Rejection Recovery · Primly Community

how to keep applying after getting rejected from your dream company

newgrad_neil · 4 replies

i finally got to final round at the company i'd been targeting since sophomore year. five rounds, a take-home, the whole thing. i prepped for like three weeks straight. then the email came on a tuesday afternoon and it just said "we've decided to move forward with other candidates at this time."

i know that's not the end of the world. i know this rationally. but it knocked me sideways in a way regular rejections don't, because i had built that job up into something it was never going to be. like it was going to solve everything.

spent two days barely touching applications. just kind of staring at my laptop.

what actually helped me start moving again:

separating the company from the fantasy. i realized i had a mental image of my life-with-this-job that was completely fictional. the job was a real thing, but my version of it was not. once i acknowledged that, the loss felt smaller.

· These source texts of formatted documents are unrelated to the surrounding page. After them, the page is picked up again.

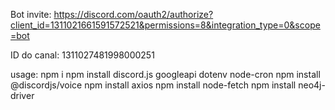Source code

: Bot invite: https://discord.com/oauth2/authorize?client_id=1311021661591572521&permissions=8&integration_type=0&scope=bot

ID do canal: 1311027481998000251

usage:
npm i
npm install discord.js googleapi dotenv node-cron
npm install @discordjs/voice
npm install axios
npm install node-fetch
npm install neo4j-driver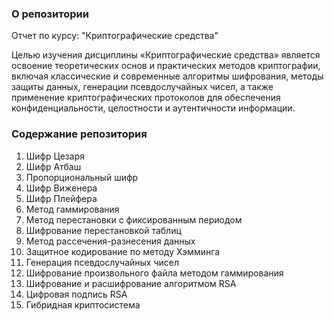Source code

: ### О репозитории
Отчет по курсу: "Криптографические средства"

Целью изучения дисциплины «Криптографические средства» является освоение теоретических основ и практических методов криптографии, включая классические и современные алгоритмы шифрования, методы защиты данных, генерации псевдослучайных чисел, а также применение криптографических протоколов для обеспечения конфиденциальности, целостности и аутентичности информации.

### Содержание репозитория
1. Шифр Цезаря
2. Шифр Атбаш
3. Пропорциональный шифр
4. Шифр Виженера
5. Шифр Плейфера
6. Метод гаммирования
7. Метод перестановки с фиксированным периодом
8. Шифрование перестановкой таблиц
9. Метод рассечения-разнесения данных
10. Защитное кодирование по методу Хэмминга
11. Генерация псевдослучайных чисел
12. Шифрование произвольного файла методом гаммирования
13. Шифрование и расшифрование алгоритмом RSA
14. Цифровая подпись RSA
15. Гибридная криптосистема
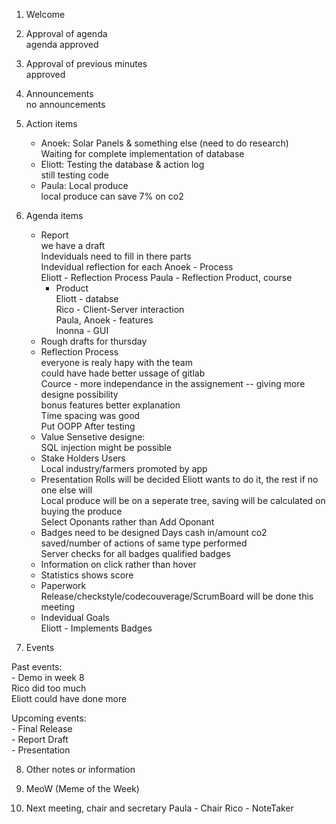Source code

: 1. Welcome


2. Approval of agenda  
	agenda approved

3. Approval of previous minutes  
	approved

4. Announcements  
	no announcements

5. Action items  

    - Anoek: Solar Panels & something else (need to do research)  
   	Waiting for complete implementation of database    
    - Eliott: Testing the database & action log  
   	still testing code  
    - Paula: Local produce  
    local produce can save 7% on co2  

6. Agenda items
    - Report  
	we have a draft  
	Indeviduals need to fill in there parts  
	Indevidual reflection for each 
	Anoek - Process  
	Eliott - Reflection Process 
	Paula - Reflection Product, course  
		- Product  
			Eliott - databse  
			Rico - Client-Server interaction  
			Paula, Anoek - features  
			Inonna - GUI  		
	- Rough drafts for thursday  
	- Reflection Process  
		everyone is realy hapy with the team  
		could have hade better ussage of gitlab  
		Cource - more independance in the assignement -- giving more designe possibility  
		bonus features better explanation  
		Time spacing was good  
		Put OOPP After testing  
	- Value Sensetive designe:  
		SQL injection might be possible  
	- Stake Holders
		Users  
		Local industry/farmers promoted by app  
	- Presentation
		Rolls will be decided	Eliott wants to do it, the rest if no one else will  
	Local produce will be on a seperate tree, saving will be calculated on buying the produce  
	Select Oponants rather than Add Oponant  
	- Badges need to be designed
		Days cash in/amount co2 saved/number of actions of same type performed  
		Server checks for all badges qualified badges  
	- Information on click rather than hover  
	- Statistics shows score  
    - Paperwork  
	Release/checkstyle/codecouverage/ScrumBoard will be done this meeting  
	- Indevidual Goals  
		Eliott - Implements Badges 
		
7. Events

 Past events:  
	- Demo in week 8  
		Rico did too much  
		Eliott could have done more   

 Upcoming events:  
    - Final Release  
    - Report Draft  
    - Presentation  


8. Other notes or information
	

9. MeoW (Meme of the Week)


10. Next meeting, chair and secretary
	Paula - Chair
	Rico - NoteTaker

giving myself exactly 48 hours. not indefinite rest, but a defined container. i was going to feel bad until thursday, and then thursday i was going to open one application. just one.

not catastrophizing the signal. i did not bomb the interviews. i did fine by most measures. they probably just had an internal candidate or someone with a very specific experience i didn't have. final round rejections are not the same as "you're not good enough, ever."

still hard though. week 14 of searching now, class of 2025. if anyone else is in that place where you built up one role into the whole narrative, i see you.

what helped you get back on track after a rejection you really felt?

4 replies

returner_ren

the 48-hour container thing is real. open-ended "I'll rest until I feel better" is a trap because you never get a clear signal that you feel better. putting a time box on it gives you permission to feel bad AND a clear re-entry point. used this during a really bad stretch last year.

brand_ben

yeah exactly. the ambiguity was part of what made it worse. i didn't know if i was recovering or just avoiding. the deadline made it feel like recovery.

pm_priya

the "I had a fantasy version of this job" framing hit me. i've done this too. built an entire imagined future on a role that hadn't offered itself. when you lose the rejection and the fantasy at once, it's double the grief. naming the fantasy helps you grieve the right-sized thing.

ux_uma

from the other side: final round rejections are genuinely often about a specific constraint that has nothing to do with you. someone's internal candidate got approved at the last minute. a headcount got frozen. the team went a different direction on the role scope. you rarely get the real reason, which i know doesn't make it hurt less, but the signal is much noisier than candidates realize.